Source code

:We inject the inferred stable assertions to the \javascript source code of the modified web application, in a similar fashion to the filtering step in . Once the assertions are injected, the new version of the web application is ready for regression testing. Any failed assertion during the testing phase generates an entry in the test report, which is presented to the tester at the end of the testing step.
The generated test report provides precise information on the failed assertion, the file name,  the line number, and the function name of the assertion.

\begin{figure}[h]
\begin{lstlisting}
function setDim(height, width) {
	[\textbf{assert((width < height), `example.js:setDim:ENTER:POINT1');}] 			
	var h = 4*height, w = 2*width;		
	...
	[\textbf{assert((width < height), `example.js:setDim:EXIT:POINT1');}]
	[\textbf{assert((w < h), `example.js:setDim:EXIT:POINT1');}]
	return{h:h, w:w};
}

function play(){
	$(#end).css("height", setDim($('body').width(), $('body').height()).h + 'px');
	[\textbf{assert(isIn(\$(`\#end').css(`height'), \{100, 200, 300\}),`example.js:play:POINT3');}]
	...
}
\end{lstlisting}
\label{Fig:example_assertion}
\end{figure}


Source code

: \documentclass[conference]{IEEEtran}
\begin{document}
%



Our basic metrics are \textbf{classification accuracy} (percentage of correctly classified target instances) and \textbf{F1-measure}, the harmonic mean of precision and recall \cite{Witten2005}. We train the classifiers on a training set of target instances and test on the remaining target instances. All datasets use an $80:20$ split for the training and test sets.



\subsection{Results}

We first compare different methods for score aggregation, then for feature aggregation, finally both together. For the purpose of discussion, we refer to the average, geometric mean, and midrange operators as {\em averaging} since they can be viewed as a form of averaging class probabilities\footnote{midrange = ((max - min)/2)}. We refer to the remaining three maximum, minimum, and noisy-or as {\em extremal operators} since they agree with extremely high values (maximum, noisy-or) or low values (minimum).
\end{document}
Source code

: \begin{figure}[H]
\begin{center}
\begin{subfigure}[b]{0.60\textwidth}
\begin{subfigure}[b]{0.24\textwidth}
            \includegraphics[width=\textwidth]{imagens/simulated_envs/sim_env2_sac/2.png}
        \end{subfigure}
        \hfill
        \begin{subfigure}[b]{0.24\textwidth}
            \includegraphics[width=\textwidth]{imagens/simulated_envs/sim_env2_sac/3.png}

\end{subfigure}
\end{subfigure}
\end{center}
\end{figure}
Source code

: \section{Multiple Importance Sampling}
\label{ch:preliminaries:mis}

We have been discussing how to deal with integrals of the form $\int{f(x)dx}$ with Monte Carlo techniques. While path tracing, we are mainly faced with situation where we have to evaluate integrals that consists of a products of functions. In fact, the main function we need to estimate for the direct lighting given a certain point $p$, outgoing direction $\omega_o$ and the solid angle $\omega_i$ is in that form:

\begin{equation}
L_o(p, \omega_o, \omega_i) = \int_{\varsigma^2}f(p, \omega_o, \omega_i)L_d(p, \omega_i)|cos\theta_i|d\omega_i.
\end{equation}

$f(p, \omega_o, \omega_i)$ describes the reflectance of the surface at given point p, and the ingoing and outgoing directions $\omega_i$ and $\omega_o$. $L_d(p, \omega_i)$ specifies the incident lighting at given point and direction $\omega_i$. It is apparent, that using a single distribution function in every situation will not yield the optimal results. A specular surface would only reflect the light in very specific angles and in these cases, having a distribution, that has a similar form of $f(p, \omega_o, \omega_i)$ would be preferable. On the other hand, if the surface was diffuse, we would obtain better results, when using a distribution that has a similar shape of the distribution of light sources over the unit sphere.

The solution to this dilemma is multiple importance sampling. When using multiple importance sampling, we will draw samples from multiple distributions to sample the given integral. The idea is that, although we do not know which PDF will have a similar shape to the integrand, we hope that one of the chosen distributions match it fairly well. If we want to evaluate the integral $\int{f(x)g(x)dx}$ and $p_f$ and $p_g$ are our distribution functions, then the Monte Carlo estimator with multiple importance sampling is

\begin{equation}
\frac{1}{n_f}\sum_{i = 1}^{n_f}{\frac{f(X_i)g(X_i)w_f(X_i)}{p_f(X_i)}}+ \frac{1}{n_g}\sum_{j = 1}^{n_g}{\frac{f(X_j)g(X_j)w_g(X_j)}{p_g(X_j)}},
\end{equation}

• [Work instructions]
Transcribe the full listing. Change nothing.

• [Answer to the exercise]
Source code

:We inject the inferred stable assertions to the \javascript source code of the modified web application, in a similar fashion to the filtering step in . Once the assertions are injected, the new version of the web application is ready for regression testing. Any failed assertion during the testing phase generates an entry in the test report, which is presented to the tester at the end of the testing step.
The generated test report provides precise information on the failed assertion, the file name,  the line number, and the function name of the assertion.

\begin{figure}[h]
\begin{lstlisting}
function setDim(height, width) {
	[\textbf{assert((width < height), `example.js:setDim:ENTER:POINT1');}] 			
	var h = 4*height, w = 2*width;		
	...
	[\textbf{assert((width < height), `example.js:setDim:EXIT:POINT1');}]
	[\textbf{assert((w < h), `example.js:setDim:EXIT:POINT1');}]
	return{h:h, w:w};
}

function play(){
	$(#end).css("height", setDim($('body').width(), $('body').height()).h + 'px');
	[\textbf{assert(isIn(\$(`\#end').css(`height'), \{100, 200, 300\}),`example.js:play:POINT3');}]
	...
}
\end{lstlisting}
\label{Fig:example_assertion}
\end{figure}


Source code

: \documentclass[conference]{IEEEtran}
\begin{document}
%



Our basic metrics are \textbf{classification accuracy} (percentage of correctly classified target instances) and \textbf{F1-measure}, the harmonic mean of precision and recall \cite{Witten2005}. We train the classifiers on a training set of target instances and test on the remaining target instances. All datasets use an $80:20$ split for the training and test sets.



\subsection{Results}

We first compare different methods for score aggregation, then for feature aggregation, finally both together. For the purpose of discussion, we refer to the average, geometric mean, and midrange operators as {\em averaging} since they can be viewed as a form of averaging class probabilities\footnote{midrange = ((max - min)/2)}. We refer to the remaining three maximum, minimum, and noisy-or as {\em extremal operators} since they agree with extremely high values (maximum, noisy-or) or low values (minimum).
\end{document}
Source code

: \begin{figure}[H]
\begin{center}
\begin{subfigure}[b]{0.60\textwidth}
\begin{subfigure}[b]{0.24\textwidth}
            \includegraphics[width=\textwidth]{imagens/simulated_envs/sim_env2_sac/2.png}
        \end{subfigure}
        \hfill
        \begin{subfigure}[b]{0.24\textwidth}
            \includegraphics[width=\textwidth]{imagens/simulated_envs/sim_env2_sac/3.png}

\end{subfigure}
\end{subfigure}
\end{center}
\end{figure}
Source code

: \section{Multiple Importance Sampling}
\label{ch:preliminaries:mis}

We have been discussing how to deal with integrals of the form $\int{f(x)dx}$ with Monte Carlo techniques. While path tracing, we are mainly faced with situation where we have to evaluate integrals that consists of a products of functions. In fact, the main function we need to estimate for the direct lighting given a certain point $p$, outgoing direction $\omega_o$ and the solid angle $\omega_i$ is in that form:

\begin{equation}
L_o(p, \omega_o, \omega_i) = \int_{\varsigma^2}f(p, \omega_o, \omega_i)L_d(p, \omega_i)|cos\theta_i|d\omega_i.
\end{equation}

$f(p, \omega_o, \omega_i)$ describes the reflectance of the surface at given point p, and the ingoing and outgoing directions $\omega_i$ and $\omega_o$. $L_d(p, \omega_i)$ specifies the incident lighting at given point and direction $\omega_i$. It is apparent, that using a single distribution function in every situation will not yield the optimal results. A specular surface would only reflect the light in very specific angles and in these cases, having a distribution, that has a similar form of $f(p, \omega_o, \omega_i)$ would be preferable. On the other hand, if the surface was diffuse, we would obtain better results, when using a distribution that has a similar shape of the distribution of light sources over the unit sphere.

The solution to this dilemma is multiple importance sampling. When using multiple importance sampling, we will draw samples from multiple distributions to sample the given integral. The idea is that, although we do not know which PDF will have a similar shape to the integrand, we hope that one of the chosen distributions match it fairly well. If we want to evaluate the integral $\int{f(x)g(x)dx}$ and $p_f$ and $p_g$ are our distribution functions, then the Monte Carlo estimator with multiple importance sampling is

\begin{equation}
\frac{1}{n_f}\sum_{i = 1}^{n_f}{\frac{f(X_i)g(X_i)w_f(X_i)}{p_f(X_i)}}+ \frac{1}{n_g}\sum_{j = 1}^{n_g}{\frac{f(X_j)g(X_j)w_g(X_j)}{p_g(X_j)}},
\end{equation}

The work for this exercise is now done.